As noted here, the CS500 Programming Environment does not presently include the ability to swap environments as on the XC50 (e.g. ) However, this capability will be included with the next release of the Cray CS programming environment in October.
Software Stack
The software stack on maui, maui_ancil and the Virtual Labs has been rebuilt from scratch. While all relevant software has been migrated from kupe, kupe_mp and the Virtual Labs, a few important changes have been made:
- There is now a clearer separation between the maui_ancil, and Virtual Labs (CS500) and maui (XC50) software stacks: the maui software stack only contains software needed for large jobs (e.g., XIOS and the grib_api library), while general tools and libraries (e.g., Anaconda, NCO, and Mule) can now only be found on the maui_ancil and Virtual Lab machines. This was necessary to make best use of system capabilities, such as InifiniBand file access on maui_ancil and the Virtual Labs, and to avoid single core jobs running on maui (i.e. XC50).
- The maui_ancil and Virtual Labs software stack now uses a more recent GNU toolchain based on GCC v7.1.0, to benefit from Intel Skylake architecture capabilities. Module names have therefore changed slightly with respect to Kupe.
- To avoid clutter, older versions of the same software have not been migrated, with the exception of NCL.
Rose and Cylc users
Maui requires users to work in their project directories on the /nesi/project
and /nesi/nobackup
file systems, personal directories are no longer available. Rose and Cylc are configured to place the "cylc-run" directory in
/nesi/nobackup/$PROJECT/$USER
So please add
export PROJECT=<your project number>
to your .profile
on Maui. You may need to reset this variable for particular sessions if you work on multiple projects.

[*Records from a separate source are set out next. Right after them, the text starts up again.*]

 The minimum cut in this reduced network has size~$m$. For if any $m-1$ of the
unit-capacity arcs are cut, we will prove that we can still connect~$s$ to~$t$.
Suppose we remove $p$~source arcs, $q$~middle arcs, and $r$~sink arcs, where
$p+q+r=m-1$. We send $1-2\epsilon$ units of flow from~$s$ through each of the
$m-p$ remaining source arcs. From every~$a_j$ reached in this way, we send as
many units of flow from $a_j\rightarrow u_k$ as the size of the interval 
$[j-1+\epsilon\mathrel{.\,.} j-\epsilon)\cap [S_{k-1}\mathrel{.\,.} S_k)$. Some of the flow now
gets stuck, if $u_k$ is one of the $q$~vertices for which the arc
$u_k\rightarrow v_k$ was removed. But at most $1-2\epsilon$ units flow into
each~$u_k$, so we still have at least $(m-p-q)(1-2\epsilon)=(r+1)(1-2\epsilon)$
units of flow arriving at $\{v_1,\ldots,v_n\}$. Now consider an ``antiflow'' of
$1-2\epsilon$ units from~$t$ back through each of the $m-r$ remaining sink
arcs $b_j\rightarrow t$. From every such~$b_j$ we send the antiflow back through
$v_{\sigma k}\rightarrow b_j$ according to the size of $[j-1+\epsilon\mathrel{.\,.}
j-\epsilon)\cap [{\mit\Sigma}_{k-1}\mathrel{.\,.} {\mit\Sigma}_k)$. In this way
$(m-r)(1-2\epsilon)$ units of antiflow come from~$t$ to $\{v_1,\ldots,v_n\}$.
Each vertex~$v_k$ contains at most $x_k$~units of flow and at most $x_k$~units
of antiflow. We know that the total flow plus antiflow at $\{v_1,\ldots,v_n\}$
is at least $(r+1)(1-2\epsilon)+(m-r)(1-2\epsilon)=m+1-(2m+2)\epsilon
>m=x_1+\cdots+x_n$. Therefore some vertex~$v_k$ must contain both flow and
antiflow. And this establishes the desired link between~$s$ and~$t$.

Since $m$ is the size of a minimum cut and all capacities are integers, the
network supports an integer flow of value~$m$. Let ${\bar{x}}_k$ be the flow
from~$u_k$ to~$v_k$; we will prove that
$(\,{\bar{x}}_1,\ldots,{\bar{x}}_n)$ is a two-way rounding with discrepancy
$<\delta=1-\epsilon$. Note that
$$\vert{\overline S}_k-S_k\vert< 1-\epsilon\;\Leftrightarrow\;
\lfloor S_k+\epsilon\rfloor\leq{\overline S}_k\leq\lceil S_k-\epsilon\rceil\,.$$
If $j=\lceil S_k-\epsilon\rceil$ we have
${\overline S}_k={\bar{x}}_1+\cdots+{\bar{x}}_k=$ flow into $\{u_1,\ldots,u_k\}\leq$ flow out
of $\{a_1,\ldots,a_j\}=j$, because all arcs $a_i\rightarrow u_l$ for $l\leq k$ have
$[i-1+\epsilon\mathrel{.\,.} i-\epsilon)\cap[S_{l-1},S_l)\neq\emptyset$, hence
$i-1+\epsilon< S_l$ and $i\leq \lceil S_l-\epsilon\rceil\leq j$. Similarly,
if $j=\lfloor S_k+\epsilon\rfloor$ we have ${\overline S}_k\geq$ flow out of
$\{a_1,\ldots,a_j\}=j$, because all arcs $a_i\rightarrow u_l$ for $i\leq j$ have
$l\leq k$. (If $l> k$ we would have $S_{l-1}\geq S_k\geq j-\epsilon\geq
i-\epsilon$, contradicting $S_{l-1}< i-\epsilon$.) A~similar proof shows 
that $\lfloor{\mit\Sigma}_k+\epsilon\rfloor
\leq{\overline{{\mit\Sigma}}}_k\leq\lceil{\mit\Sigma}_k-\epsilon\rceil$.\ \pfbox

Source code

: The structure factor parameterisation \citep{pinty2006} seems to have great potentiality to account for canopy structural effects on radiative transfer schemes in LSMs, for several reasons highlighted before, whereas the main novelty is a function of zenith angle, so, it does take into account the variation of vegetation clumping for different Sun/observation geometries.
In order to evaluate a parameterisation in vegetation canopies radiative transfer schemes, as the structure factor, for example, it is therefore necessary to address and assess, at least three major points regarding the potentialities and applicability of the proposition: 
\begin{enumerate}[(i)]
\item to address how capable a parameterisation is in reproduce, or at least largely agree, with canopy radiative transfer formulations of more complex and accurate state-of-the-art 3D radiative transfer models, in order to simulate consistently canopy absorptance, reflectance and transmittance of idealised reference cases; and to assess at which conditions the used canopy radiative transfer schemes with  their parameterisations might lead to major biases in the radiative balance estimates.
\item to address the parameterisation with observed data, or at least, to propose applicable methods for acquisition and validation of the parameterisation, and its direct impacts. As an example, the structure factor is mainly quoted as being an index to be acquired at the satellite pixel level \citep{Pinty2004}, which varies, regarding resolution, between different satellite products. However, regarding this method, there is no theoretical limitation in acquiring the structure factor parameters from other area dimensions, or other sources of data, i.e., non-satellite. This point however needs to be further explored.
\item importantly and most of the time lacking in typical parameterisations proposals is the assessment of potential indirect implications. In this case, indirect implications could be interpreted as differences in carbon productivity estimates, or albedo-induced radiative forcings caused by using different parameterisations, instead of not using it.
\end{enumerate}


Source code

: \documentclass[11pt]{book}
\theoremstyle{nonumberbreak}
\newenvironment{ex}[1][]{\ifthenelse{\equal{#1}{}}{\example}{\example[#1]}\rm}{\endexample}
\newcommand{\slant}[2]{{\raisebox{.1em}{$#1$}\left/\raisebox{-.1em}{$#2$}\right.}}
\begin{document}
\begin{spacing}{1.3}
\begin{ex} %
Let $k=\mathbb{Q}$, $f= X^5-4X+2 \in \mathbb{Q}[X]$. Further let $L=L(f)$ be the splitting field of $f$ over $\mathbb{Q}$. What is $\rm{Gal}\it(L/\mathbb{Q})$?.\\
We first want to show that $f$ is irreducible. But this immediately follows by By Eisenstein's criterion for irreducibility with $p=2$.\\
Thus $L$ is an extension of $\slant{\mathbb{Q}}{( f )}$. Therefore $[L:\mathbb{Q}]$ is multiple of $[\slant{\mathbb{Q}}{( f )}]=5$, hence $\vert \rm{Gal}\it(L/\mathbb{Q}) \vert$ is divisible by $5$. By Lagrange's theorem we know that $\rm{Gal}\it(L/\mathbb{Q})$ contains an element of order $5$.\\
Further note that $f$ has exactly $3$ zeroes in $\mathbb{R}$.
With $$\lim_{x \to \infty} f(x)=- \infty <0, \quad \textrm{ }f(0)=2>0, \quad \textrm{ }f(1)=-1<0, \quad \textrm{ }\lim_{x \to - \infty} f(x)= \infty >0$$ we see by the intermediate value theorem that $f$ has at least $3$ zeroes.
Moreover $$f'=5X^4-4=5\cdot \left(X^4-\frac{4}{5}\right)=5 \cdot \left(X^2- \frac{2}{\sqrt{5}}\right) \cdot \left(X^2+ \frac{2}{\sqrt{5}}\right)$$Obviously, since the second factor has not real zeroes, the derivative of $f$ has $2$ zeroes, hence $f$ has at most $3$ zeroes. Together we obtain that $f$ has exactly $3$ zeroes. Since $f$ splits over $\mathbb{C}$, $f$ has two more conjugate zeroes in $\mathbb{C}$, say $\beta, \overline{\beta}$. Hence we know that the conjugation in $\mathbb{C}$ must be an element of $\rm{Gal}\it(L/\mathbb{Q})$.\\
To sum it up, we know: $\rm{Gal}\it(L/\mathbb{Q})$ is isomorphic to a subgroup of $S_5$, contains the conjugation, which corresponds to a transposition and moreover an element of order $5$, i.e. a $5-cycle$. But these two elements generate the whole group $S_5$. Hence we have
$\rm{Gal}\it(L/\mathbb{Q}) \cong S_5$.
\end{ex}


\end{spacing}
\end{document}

Other Key Differences between Kupe and Maui.
For NIWA (and NeSI) users the services available on Maui are similar to those on Kupe. However, our experience with Kupe, means that we have made some changes that means you will need to adjust some of your work-habits, job scripts, and workflows.
The following tables outline the differences between the
- Kupe and Maui Cray XC50 hardware;
- Kupe and Maui Cray CS500 ancillary nodes (termed "multi-purpose" nodes on Kupe, and ancillary nodes on Maui;
- Kupe and Maui storage sub-systems;
- The Slurm partitions on kupe and maui;
- The Slurm partitions on kupe_mp and maui_ancil, and
- The virtual lab and cylc/rose services available on the two environments.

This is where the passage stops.